Saturday 21 September 2019

Lee O'Connor: The 'very impressive young man' and Celtic's latest Irish recruit

Lee O'Connor of Republic of Ireland
Lee O'Connor of Republic of Ireland
Daniel McDonnell

Daniel McDonnell

AS a young kid from Waterford at Manchester United, it was inevitable that Lee O'Connor would be compared with John O'Shea.

The fact that he was a versatile defender that could play at centre half or in either full back position meant that the statement went far beyond geography.

O'Connor is also a popular and well adjusted teenager who has been regarded as captain material by both club and country on his move through the ranks

But he will not be following in O'Shea's footsteps by making the breakthrough into senior football at Old Trafford.

Instead, he has relocated north to Celtic after an unexpected move was completed ahead of the close of the Scottish transfer deadline last night.

O'Connor is the latest Irish prospect to make the move north of the border, following in the footsteps of Luca Connell and Jonathan Afolabi - two of his team-mates from his underage international career.

Connell left Bolton this summer after training with Mick McCarthy's senior side, while Afolabi earned a three-year contract after his impressive displays in the European U19 Championships - in a side captained by O'Connor.

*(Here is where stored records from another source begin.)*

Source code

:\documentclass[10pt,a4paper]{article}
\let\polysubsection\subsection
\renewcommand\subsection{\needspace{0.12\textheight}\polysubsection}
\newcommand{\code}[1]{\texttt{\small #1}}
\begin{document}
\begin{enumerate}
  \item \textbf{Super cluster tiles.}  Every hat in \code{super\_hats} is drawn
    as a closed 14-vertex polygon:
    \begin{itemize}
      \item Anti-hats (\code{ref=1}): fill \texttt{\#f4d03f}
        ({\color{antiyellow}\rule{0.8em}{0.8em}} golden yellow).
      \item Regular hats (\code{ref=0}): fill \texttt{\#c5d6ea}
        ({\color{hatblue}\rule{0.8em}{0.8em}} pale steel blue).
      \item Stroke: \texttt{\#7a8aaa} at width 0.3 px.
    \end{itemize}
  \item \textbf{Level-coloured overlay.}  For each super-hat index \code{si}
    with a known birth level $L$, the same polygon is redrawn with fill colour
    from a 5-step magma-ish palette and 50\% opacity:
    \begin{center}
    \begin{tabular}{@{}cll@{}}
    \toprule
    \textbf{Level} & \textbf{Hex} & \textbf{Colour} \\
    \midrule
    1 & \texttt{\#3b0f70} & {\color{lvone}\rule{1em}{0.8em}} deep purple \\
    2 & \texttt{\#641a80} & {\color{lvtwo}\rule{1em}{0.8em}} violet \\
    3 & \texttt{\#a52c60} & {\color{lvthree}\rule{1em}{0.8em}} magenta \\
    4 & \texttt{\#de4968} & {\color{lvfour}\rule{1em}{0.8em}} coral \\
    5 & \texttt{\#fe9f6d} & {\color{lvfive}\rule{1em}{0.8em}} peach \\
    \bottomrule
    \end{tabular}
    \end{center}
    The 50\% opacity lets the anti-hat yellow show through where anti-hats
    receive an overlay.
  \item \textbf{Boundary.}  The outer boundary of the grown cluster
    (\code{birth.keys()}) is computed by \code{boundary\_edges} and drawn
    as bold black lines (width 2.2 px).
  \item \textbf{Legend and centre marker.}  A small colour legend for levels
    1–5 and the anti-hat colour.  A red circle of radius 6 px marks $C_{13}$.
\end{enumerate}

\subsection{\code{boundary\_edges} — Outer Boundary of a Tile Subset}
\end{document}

Both players suffered a gut-wrenching end to that competition when suspension ruled them out of the semi final loss to Portugal.

It was a boost for Tom Mohan that United allowed O'Connor to travel for that tournament.

But it possibly also told the player that his future lay elsewhere. He had gone through the visa requirements to travel with Ole Gunnar Solskjaer's team for their tour of China. However, they decided to go with other options and have now allowed O'Connor to depart on a permanent basis.

He was registered for United's Champions League panel ahead of their showdown with Barcelona in April, and was around the first team on a number of occasions without ever making the bench.

O'Shea and Darron Gibson did make the breakthrough this century, but O'Connor has arrived at the same crossroads that led Paul McShane and Robbie Brady to go in a different career direction - after outlasting other United hopefuls that fell by the wayside earlier.

In the name of development, it's probably a percentage call to go elsewhere in search of first team football although it will be far from straightforward at Celtic where there are a number of young prospects seeking to break into Neil Lennon's plans.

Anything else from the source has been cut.